ASSIGNMENT: Using the records that follow, tally the lines containing the word "store" and state only the count.

Records from a data source:
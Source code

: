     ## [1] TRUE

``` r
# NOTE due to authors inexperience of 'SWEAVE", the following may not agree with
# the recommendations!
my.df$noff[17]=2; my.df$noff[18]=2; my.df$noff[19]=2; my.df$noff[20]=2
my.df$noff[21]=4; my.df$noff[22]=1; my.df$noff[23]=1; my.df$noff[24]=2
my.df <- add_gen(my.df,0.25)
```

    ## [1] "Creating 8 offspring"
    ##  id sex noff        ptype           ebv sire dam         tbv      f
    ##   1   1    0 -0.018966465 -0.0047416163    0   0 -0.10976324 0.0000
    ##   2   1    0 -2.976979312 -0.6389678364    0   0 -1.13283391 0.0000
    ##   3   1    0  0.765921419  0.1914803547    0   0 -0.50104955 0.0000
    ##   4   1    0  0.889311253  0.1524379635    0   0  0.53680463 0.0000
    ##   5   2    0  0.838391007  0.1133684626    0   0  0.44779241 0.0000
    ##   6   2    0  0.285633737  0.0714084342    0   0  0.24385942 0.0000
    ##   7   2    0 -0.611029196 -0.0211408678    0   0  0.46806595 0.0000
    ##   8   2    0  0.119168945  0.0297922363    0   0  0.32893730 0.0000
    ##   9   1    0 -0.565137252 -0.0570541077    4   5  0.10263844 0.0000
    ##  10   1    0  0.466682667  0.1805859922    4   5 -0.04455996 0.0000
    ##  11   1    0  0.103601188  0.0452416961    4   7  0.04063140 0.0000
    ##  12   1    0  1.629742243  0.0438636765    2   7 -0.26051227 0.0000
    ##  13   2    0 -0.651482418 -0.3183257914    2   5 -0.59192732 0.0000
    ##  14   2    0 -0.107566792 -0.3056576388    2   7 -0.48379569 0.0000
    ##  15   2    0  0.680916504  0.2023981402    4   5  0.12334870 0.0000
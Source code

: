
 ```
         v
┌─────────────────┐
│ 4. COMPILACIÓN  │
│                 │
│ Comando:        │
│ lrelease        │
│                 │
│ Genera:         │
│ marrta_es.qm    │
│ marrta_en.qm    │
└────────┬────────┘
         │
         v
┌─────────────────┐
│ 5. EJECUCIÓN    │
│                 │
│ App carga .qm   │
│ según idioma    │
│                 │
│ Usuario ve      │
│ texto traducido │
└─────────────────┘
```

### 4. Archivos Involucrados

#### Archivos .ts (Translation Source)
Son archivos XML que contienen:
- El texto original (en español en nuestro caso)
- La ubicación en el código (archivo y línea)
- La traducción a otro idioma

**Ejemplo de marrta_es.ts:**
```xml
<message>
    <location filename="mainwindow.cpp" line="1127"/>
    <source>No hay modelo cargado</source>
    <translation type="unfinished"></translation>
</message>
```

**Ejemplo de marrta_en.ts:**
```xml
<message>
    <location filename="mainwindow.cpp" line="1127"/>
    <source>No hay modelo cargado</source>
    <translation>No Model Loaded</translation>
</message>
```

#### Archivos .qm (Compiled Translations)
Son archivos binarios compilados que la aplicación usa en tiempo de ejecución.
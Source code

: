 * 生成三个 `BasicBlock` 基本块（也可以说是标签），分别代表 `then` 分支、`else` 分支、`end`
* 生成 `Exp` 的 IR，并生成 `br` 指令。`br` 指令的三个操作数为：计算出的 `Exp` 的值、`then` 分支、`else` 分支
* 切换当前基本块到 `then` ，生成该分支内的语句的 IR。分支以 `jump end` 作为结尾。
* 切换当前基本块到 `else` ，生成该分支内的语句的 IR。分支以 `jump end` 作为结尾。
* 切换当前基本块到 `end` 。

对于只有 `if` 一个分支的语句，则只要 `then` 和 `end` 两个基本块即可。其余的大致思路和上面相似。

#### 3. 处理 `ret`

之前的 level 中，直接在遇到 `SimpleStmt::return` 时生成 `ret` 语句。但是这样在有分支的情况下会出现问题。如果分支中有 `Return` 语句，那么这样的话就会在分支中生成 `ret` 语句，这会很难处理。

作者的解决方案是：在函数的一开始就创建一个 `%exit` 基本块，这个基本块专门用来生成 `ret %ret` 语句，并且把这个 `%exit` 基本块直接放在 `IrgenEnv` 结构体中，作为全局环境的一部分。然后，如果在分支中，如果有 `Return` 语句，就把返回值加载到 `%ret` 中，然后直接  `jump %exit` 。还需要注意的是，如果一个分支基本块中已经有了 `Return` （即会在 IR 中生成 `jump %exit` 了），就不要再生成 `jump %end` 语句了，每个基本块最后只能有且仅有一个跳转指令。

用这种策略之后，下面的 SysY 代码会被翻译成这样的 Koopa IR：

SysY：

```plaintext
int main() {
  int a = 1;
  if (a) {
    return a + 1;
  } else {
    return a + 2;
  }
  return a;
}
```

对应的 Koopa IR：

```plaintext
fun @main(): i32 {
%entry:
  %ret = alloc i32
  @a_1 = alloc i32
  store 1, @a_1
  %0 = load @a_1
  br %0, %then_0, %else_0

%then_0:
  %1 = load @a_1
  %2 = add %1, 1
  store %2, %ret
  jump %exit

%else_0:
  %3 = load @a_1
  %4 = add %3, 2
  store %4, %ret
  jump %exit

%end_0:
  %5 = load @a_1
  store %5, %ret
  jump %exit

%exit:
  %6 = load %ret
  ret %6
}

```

SOLUTION TO THIS TASK: 4